In our case, the foreign body has impacted the sigmoid colon with two sharp ends and the patient was symptomatic. Two treatment options were available either endoscopic or formal surgical removal after the failure of manual removal because the FB was high in the sigmoid colon. Minimal invasive techniques together with simplicity and reduction of post-operative recovery time have made endoscopic options more efficient and feasible . However, retrieval of foreign bodies in the rectum using endoscopy is challenging [9,10].
There are few cases of successful endoscopic removal of rectal foreign bodies without surgeries ref [20-27].
Another case report was able to remove rectal foreign body using a custom-made giant snare .
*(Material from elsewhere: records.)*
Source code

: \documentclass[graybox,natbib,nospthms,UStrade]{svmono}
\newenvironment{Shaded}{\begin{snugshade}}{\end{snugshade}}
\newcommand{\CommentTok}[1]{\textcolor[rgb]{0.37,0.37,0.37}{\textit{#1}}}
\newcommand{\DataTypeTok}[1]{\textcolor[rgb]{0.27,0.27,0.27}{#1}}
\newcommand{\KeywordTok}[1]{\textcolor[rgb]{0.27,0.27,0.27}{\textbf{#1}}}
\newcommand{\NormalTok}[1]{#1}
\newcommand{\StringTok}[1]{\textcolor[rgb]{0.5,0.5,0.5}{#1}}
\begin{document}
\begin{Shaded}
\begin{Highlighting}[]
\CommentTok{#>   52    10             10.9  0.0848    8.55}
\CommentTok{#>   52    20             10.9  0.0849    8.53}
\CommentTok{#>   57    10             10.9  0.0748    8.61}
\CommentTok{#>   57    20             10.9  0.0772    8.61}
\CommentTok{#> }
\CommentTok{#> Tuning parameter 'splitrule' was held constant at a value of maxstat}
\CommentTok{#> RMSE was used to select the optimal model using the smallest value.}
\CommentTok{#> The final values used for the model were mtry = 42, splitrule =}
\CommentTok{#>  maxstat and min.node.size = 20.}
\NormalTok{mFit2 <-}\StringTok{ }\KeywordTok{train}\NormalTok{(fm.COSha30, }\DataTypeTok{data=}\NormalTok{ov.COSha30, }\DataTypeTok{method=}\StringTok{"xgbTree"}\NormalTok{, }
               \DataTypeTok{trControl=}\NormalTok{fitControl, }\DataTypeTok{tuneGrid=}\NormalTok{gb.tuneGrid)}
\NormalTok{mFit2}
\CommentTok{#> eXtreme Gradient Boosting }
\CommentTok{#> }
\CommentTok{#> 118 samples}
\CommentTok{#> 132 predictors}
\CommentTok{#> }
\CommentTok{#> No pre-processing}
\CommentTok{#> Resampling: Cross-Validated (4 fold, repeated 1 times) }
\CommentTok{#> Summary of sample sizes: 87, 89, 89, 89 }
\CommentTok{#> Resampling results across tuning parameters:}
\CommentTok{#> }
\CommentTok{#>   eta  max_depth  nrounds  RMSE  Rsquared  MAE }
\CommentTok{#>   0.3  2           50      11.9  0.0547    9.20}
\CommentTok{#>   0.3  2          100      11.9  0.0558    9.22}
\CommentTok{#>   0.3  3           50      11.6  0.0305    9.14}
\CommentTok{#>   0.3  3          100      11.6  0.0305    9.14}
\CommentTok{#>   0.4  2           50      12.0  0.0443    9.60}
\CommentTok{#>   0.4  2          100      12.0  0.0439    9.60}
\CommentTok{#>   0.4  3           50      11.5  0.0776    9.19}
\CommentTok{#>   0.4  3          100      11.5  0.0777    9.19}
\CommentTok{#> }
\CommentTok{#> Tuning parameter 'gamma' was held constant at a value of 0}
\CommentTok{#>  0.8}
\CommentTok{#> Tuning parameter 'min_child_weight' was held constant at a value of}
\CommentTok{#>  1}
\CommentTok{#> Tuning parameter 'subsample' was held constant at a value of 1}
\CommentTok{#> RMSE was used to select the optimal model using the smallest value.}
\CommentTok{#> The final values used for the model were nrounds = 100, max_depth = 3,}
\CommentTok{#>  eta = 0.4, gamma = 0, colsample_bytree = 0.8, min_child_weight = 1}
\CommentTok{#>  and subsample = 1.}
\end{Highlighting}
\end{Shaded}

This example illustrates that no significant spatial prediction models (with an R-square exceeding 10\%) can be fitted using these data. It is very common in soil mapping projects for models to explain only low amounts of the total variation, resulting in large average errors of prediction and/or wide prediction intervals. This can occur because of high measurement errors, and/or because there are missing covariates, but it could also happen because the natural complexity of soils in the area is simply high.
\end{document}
The author reported successful removal of the rectal foreign body using the snare with no complications. The denture was around 2 cm in diameter with two sharp ends and that’s probably explained why it was impacted in the rectum and did not pass with a normal motion movement. In our case, the post-operative recovery time was one day, and the patient was followed with further images and blood tests in 14 days which were normal.
Preoperative removal of any prosthesis is crucial, and it was necessary in our case to avoid any risk of complications as well as the cost of rehospitalization. Early notification and seeking of medical attention are cardinal in any missing foreign bodies because dealing with foreign bodies in the upper gastrointestinal tract reduce the risk of foreign bodies' impaction in a more difficult and narrow part of the gastrointestinal tract or the risk of causing perforation during its journey.
It's fundamental to remove any prosthesis preoperatively like a denture and to report any missing prosthesis postoperatively promptly to avoid any future risk of impacted FB or delayed presentation which might put the patient at risk. Endoscopic removal was feasible and prevented the patient from a more invasive procedure like a laparoscopic or open approach.